WORK ORDER:
Answer with nothing except the number of lines in the listing that include the word "shell".

DATA TO USE:
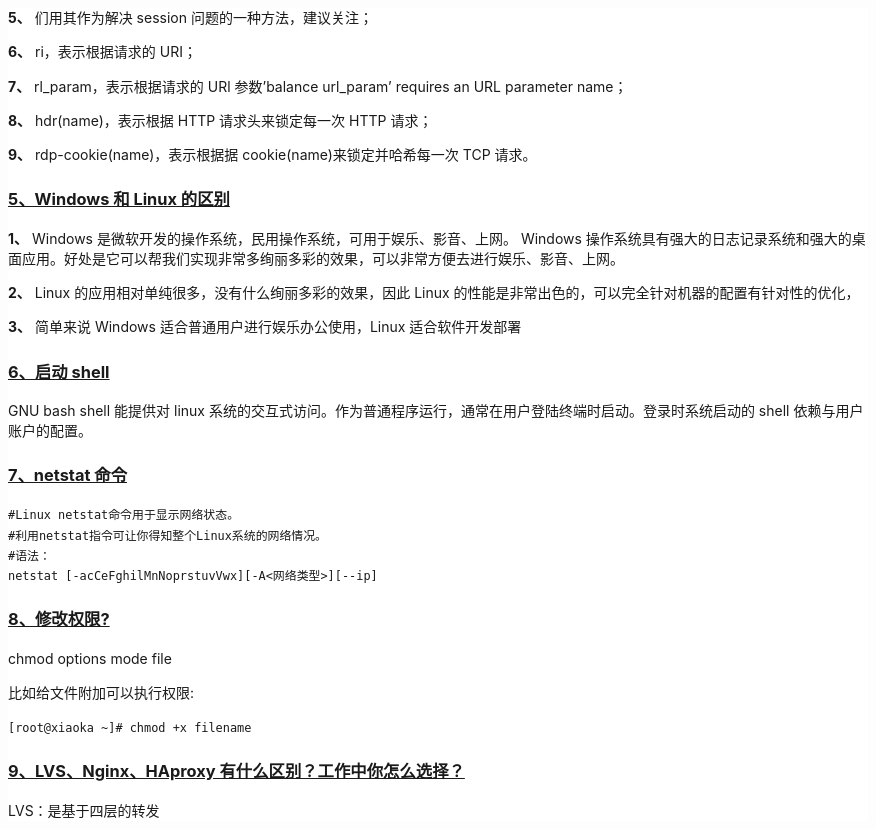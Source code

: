 **5、** 们用其作为解决 session 问题的一种方法，建议关注；

**6、** ri，表示根据请求的 URI；

**7、** rl_param，表示根据请求的 URl 参数’balance url_param’ requires an URL parameter name；

**8、** hdr(name)，表示根据 HTTP 请求头来锁定每一次 HTTP 请求；

**9、** rdp-cookie(name)，表示根据据 cookie(name)来锁定并哈希每一次 TCP 请求。

### [5、Windows 和 Linux 的区别](https://gitlab.gaorta.com/devteam/learning-journey/study-materials-collection/-/tree/master/docs/Linux/Linux最新2021年面试题及答案，汇总版.md#5windows和linux的区别)

**1、** Windows 是微软开发的操作系统，民用操作系统，可用于娱乐、影音、上网。 Windows 操作系统具有强大的日志记录系统和强大的桌面应用。好处是它可以帮我们实现非常多绚丽多彩的效果，可以非常方便去进行娱乐、影音、上网。

**2、** Linux 的应用相对单纯很多，没有什么绚丽多彩的效果，因此 Linux 的性能是非常出色的，可以完全针对机器的配置有针对性的优化，

**3、** 简单来说 Windows 适合普通用户进行娱乐办公使用，Linux 适合软件开发部署

### [6、启动 shell](https://gitlab.gaorta.com/devteam/learning-journey/study-materials-collection/-/tree/master/docs/Linux/Linux最新2021年面试题及答案，汇总版.md#6启动shell)

GNU bash shell 能提供对 linux 系统的交互式访问。作为普通程序运行，通常在用户登陆终端时启动。登录时系统启动的 shell 依赖与用户账户的配置。

### [7、netstat 命令](https://gitlab.gaorta.com/devteam/learning-journey/study-materials-collection/-/tree/master/docs/Linux/Linux最新2021年面试题及答案，汇总版.md#7netstat-命令)

```
#Linux netstat命令用于显示网络状态。
#利用netstat指令可让你得知整个Linux系统的网络情况。
#语法：
netstat [-acCeFghilMnNoprstuvVwx][-A<网络类型>][--ip]
```

### [8、修改权限?](https://gitlab.gaorta.com/devteam/learning-journey/study-materials-collection/-/tree/master/docs/Linux/Linux最新2021年面试题及答案，汇总版.md#8修改权限)

chmod options mode file

比如给文件附加可以执行权限:

```
[root@xiaoka ~]# chmod +x filename
```

### [9、LVS、Nginx、HAproxy 有什么区别？工作中你怎么选择？](https://gitlab.gaorta.com/devteam/learning-journey/study-materials-collection/-/tree/master/docs/Linux/Linux最新2021年面试题及答案，汇总版.md#9lvsnginxhaproxy有什么区别工作中你怎么选择)

LVS：是基于四层的转发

REPLY:
2